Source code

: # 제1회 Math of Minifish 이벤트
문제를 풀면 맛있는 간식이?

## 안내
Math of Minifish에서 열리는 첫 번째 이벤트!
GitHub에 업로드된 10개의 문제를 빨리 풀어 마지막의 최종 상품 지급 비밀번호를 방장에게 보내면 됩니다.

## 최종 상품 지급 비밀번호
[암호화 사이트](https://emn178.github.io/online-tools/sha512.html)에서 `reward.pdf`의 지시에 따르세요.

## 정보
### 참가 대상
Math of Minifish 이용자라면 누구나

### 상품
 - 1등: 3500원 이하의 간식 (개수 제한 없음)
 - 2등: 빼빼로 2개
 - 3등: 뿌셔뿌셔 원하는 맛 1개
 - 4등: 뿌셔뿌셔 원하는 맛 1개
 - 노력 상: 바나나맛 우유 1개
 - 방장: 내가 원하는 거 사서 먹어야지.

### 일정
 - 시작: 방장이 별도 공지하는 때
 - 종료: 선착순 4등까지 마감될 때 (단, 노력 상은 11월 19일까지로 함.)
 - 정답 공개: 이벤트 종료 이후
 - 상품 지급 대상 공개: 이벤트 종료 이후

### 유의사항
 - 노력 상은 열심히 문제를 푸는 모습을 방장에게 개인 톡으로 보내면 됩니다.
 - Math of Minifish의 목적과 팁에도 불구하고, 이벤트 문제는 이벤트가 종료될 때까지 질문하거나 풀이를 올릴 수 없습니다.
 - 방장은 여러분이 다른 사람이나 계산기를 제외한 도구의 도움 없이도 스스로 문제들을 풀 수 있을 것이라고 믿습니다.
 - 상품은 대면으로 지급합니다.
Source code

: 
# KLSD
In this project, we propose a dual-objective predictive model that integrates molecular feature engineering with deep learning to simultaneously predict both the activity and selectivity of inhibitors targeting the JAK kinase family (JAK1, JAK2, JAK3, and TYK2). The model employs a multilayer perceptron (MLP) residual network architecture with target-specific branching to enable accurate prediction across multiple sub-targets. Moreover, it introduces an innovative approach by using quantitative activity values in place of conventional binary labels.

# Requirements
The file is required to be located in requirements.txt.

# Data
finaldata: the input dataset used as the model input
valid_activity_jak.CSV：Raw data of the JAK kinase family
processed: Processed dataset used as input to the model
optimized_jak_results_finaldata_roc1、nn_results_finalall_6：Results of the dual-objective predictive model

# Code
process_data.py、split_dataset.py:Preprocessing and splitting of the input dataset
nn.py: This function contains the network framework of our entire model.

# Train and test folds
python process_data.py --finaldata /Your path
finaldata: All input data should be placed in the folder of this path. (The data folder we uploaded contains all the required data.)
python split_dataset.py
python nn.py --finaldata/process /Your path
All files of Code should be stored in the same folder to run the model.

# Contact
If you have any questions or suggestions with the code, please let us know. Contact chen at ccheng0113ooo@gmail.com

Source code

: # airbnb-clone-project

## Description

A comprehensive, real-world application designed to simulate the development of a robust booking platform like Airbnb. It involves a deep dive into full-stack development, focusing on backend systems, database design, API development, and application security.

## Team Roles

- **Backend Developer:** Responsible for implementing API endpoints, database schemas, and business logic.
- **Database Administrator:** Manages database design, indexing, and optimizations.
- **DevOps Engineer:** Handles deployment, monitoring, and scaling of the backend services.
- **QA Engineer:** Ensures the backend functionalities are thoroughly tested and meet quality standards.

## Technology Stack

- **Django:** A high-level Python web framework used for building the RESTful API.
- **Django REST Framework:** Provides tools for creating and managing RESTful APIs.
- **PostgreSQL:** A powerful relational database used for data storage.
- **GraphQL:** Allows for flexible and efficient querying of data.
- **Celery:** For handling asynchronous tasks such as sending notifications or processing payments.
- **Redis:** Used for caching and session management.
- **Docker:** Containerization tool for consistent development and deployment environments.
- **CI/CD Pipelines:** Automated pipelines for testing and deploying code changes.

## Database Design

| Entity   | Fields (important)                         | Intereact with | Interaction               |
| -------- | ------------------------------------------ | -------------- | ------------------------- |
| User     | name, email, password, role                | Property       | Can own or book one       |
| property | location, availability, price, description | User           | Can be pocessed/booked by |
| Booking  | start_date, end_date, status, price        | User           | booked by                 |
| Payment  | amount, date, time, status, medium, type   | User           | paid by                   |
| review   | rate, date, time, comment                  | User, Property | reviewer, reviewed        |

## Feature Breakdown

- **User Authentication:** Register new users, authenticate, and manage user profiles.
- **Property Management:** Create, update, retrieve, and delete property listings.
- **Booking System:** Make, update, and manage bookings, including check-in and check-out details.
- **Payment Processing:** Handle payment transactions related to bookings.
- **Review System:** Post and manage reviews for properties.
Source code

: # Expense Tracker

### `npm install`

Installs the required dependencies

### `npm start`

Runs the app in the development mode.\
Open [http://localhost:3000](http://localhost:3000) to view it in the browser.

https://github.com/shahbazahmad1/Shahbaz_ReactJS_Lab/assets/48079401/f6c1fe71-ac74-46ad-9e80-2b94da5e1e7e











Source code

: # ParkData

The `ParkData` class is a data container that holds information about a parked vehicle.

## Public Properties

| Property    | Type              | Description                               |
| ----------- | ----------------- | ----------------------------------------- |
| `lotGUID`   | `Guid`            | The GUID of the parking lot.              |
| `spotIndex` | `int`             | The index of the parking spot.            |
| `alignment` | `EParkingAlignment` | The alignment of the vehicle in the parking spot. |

- - -

» **TASK TO COMPLETE**:
Restate word for word the entries above, starting at the line with "- 종료: 선착순 4등까지" and ending at the line with "python nn.py --finaldata/process /Your path", inclusive, and no others.

» **FINISHED EXERCISE**:
 - 종료: 선착순 4등까지 마감될 때 (단, 노력 상은 11월 19일까지로 함.)
 - 정답 공개: 이벤트 종료 이후
 - 상품 지급 대상 공개: 이벤트 종료 이후

### 유의사항
 - 노력 상은 열심히 문제를 푸는 모습을 방장에게 개인 톡으로 보내면 됩니다.
 - Math of Minifish의 목적과 팁에도 불구하고, 이벤트 문제는 이벤트가 종료될 때까지 질문하거나 풀이를 올릴 수 없습니다.
 - 방장은 여러분이 다른 사람이나 계산기를 제외한 도구의 도움 없이도 스스로 문제들을 풀 수 있을 것이라고 믿습니다.
 - 상품은 대면으로 지급합니다.
Source code

: 
# KLSD
In this project, we propose a dual-objective predictive model that integrates molecular feature engineering with deep learning to simultaneously predict both the activity and selectivity of inhibitors targeting the JAK kinase family (JAK1, JAK2, JAK3, and TYK2). The model employs a multilayer perceptron (MLP) residual network architecture with target-specific branching to enable accurate prediction across multiple sub-targets. Moreover, it introduces an innovative approach by using quantitative activity values in place of conventional binary labels.

# Requirements
The file is required to be located in requirements.txt.

# Data
finaldata: the input dataset used as the model input
valid_activity_jak.CSV：Raw data of the JAK kinase family
processed: Processed dataset used as input to the model
optimized_jak_results_finaldata_roc1、nn_results_finalall_6：Results of the dual-objective predictive model

# Code
process_data.py、split_dataset.py:Preprocessing and splitting of the input dataset
nn.py: This function contains the network framework of our entire model.

# Train and test folds
python process_data.py --finaldata /Your path
finaldata: All input data should be placed in the folder of this path. (The data folder we uploaded contains all the required data.)
python split_dataset.py
python nn.py --finaldata/process /Your path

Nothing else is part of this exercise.